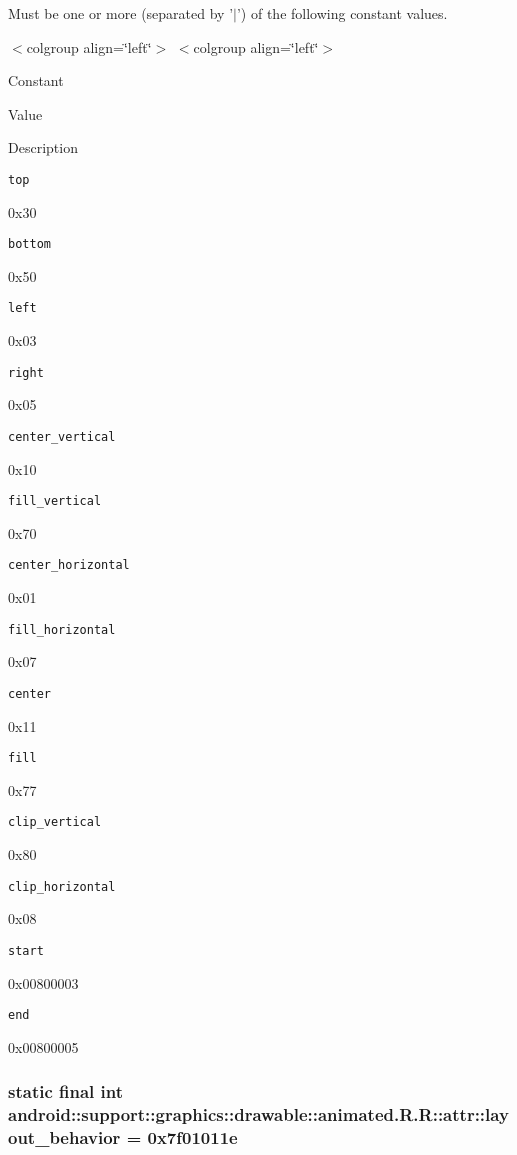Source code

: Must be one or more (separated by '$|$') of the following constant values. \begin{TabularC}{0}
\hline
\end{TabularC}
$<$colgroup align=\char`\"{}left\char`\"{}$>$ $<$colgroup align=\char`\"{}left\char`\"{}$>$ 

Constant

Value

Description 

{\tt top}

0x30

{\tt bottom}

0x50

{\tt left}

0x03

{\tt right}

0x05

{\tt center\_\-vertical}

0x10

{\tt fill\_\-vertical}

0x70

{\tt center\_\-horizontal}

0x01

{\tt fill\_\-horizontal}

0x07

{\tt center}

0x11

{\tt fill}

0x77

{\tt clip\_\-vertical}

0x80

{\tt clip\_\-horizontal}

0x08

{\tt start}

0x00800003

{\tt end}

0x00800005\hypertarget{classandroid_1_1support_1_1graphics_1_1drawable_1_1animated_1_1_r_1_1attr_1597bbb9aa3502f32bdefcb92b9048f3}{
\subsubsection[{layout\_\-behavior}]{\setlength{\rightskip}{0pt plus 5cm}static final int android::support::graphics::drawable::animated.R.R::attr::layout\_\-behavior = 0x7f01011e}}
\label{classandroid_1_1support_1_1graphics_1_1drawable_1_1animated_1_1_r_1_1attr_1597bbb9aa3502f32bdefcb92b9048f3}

^^^^

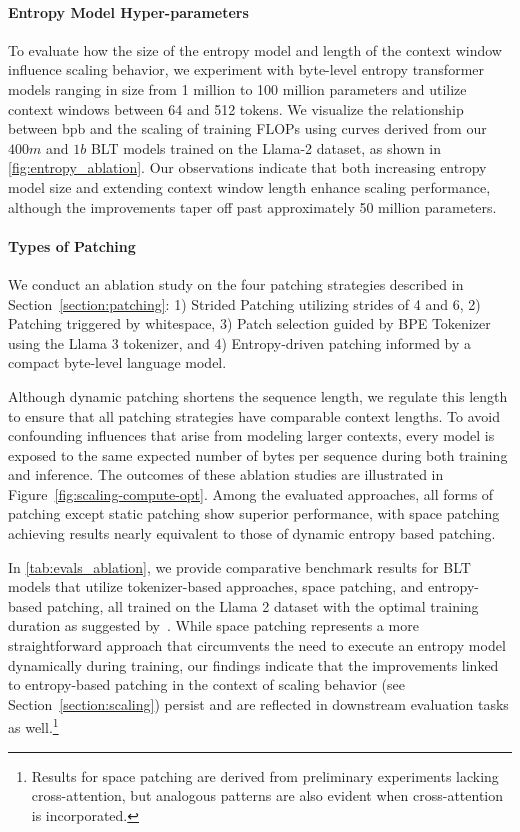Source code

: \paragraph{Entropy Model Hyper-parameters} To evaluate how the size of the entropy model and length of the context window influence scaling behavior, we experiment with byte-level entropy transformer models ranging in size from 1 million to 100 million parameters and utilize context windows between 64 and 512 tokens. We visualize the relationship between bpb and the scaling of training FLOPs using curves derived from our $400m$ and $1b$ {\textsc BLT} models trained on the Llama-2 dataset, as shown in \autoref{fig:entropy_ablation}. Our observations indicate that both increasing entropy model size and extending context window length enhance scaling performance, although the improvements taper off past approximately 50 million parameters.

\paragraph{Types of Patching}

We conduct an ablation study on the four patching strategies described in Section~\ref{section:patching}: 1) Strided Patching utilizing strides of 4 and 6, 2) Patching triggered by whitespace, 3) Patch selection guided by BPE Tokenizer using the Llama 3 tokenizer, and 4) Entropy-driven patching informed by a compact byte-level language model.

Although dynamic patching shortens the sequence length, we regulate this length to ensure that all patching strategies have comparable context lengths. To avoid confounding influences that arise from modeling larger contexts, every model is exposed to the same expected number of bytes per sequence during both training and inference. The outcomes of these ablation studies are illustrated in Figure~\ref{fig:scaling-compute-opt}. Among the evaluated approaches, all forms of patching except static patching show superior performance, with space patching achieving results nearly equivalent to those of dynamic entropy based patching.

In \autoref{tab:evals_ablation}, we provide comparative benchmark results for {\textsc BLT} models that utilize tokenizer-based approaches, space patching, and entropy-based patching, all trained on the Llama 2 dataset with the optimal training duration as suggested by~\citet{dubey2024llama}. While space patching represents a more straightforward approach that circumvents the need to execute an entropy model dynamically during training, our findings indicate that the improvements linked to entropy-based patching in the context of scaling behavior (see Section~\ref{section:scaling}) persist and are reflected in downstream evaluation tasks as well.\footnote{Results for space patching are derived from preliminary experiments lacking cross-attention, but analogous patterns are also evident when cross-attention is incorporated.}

^^^^

EXERCISE: If a line in the entries above contains the word "fill", copy it.

EXPECTED ANSWER:
{\tt fill\_\-vertical}
{\tt fill\_\-horizontal}
{\tt fill}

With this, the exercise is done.